La primací­a de los conceptos, producidos en el intelecto pasivo bajo la constante iluminación del intelecto agente, garantizaban la objetividad del conocimiento universal, abstracto. Los “hechos” históricos podí­an ser reconocidos a través de la pasividad del conocimiento de los sentidos e interpretados, hasta donde fuera necesario, mediante las abstracciones objetivas que resultan de la evidencia sensible. La fe podí­a así­ descansar sobre los hechos de la vida de Jesús, especialmente la resurrección, que era un milagro divino por excelencia, y en las profecí­as cumplidas. Estos escolásticos habí­an salvado hábilmente el dilema de Lessing: no solamente no eran “necesarias” para el hombre las verdades de la revelación, siendo libremente reveladas por Dios, sino que el conocimiento seguro de los hechos fundamenta la autoridad de Jesús y de la Iglesia al proclamar verdades sobrenaturales.

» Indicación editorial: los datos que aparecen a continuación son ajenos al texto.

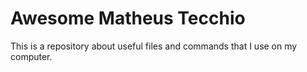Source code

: # Awesome Matheus Tecchio

This is a repository about useful files and commands that I use on my computer.
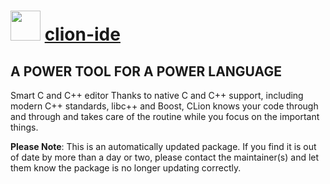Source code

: # <img src="https://cdn.jsdelivr.net/gh/mkevenaar/chocolatey-packages@05282da8fb86d53634363900131ef66e316ea144/icons/clion-ide.png" width="48" height="48"/> [clion-ide](https://chocolatey.org/packages/clion-ide)

## A POWER TOOL FOR A POWER LANGUAGE

Smart C and C++ editor
Thanks to native C and C++ support, including modern C++ standards, libc++ and Boost, CLion knows your code through and through and takes care of the routine while you focus on the important things.

**Please Note**: This is an automatically updated package. If you find it is
out of date by more than a day or two, please contact the maintainer(s) and
let them know the package is no longer updating correctly.
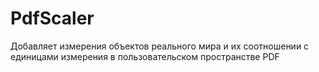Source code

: # PdfScaler
Добавляет измерения объектов реального мира и их соотношении с единицами измерения в пользовательском пространстве PDF
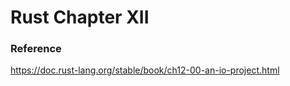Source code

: # Rust Chapter XII

### Reference

https://doc.rust-lang.org/stable/book/ch12-00-an-io-project.html
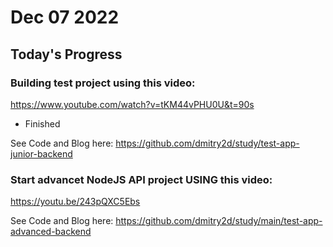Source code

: # Dec 07 2022

## Today's Progress

### Building test project using this video:
https://www.youtube.com/watch?v=tKM44vPHU0U&t=90s

* Finished

See Code and Blog here: https://github.com/dmitry2d/study/test-app-junior-backend

### Start advancet NodeJS API project USING this video: 
https://youtu.be/243pQXC5Ebs

See Code and Blog here: https://github.com/dmitry2d/study/main/test-app-advanced-backend
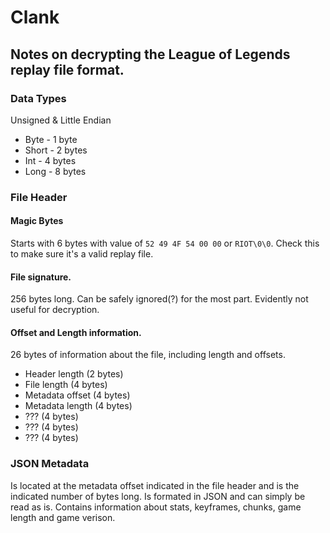 # Clank
## Notes on decrypting the League of Legends replay file format.

### Data Types
Unsigned & Little Endian
* Byte - 1 byte
* Short - 2 bytes
* Int - 4 bytes
* Long - 8 bytes

### File Header
#### Magic Bytes
Starts with 6 bytes with value of `52 49 4F 54 00 00` or `RIOT\0\0`. Check this to make sure it's a valid replay file.
#### File signature.
256 bytes long. Can be safely ignored(?) for the most part. Evidently not useful for decryption.
#### Offset and Length information.
26 bytes of information about the file, including length and offsets.
* Header length (2 bytes)
* File length (4 bytes)
* Metadata offset (4 bytes)
* Metadata length (4 bytes)
* ??? (4 bytes)
* ??? (4 bytes)
* ??? (4 bytes)

### JSON Metadata
Is located at the metadata offset indicated in the file header and is the indicated number of bytes long. Is formated in JSON and can simply be read as is. Contains information about stats, keyframes, chunks, game length and game verison.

Dificultades considerables acompañaron a esta posición. Si los hechos que apoyan la autoridad de Cristo eran histórica y naturalmente verificables, ¿cómo podí­a la fe seguir siendo a la vez sobrenatural y libre? A la inversa, si eran históricamente inverificables, ¿cómo podí­a el asentimiento de fe ser cierto? Además, la universalidad o efectividad de la voluntad salvadora de Dios parecí­a ponerse en peligro. Si el acto de fe afirma enseñanzas explí­citas aceptadas por autoridad, ¿cómo puede el deseo implí­cito y natural de obedecer a Dios por parte de un buen pagano, que nunca ha oí­do la predicación autorizada de la Iglesia, transformarse en sobrenatural? Una última dificultad concerní­a al tipo de verdades sobrenaturales implicadas. Ellas suponí­an o hechos o proposiciones conceptuales. “Hechos” son lo que son en el tiempo y el espacio de una vez para siempre. Los conceptos, que abstraen de la individualidad material de tiempo y espacio, proporcionan un “absoluto” intemporal, esencial. A medida que salí­a a luz una evidencia cada vez mayor sobre la formación de los credos dogmáticos de la Iglesia a través de la investigación histórica, se hizo cada vez más difí­cil explicar la evolución dogmática como la última interpretación exacta de un tesoro de verdades proposicionales cerrado con la muerte del último apóstol.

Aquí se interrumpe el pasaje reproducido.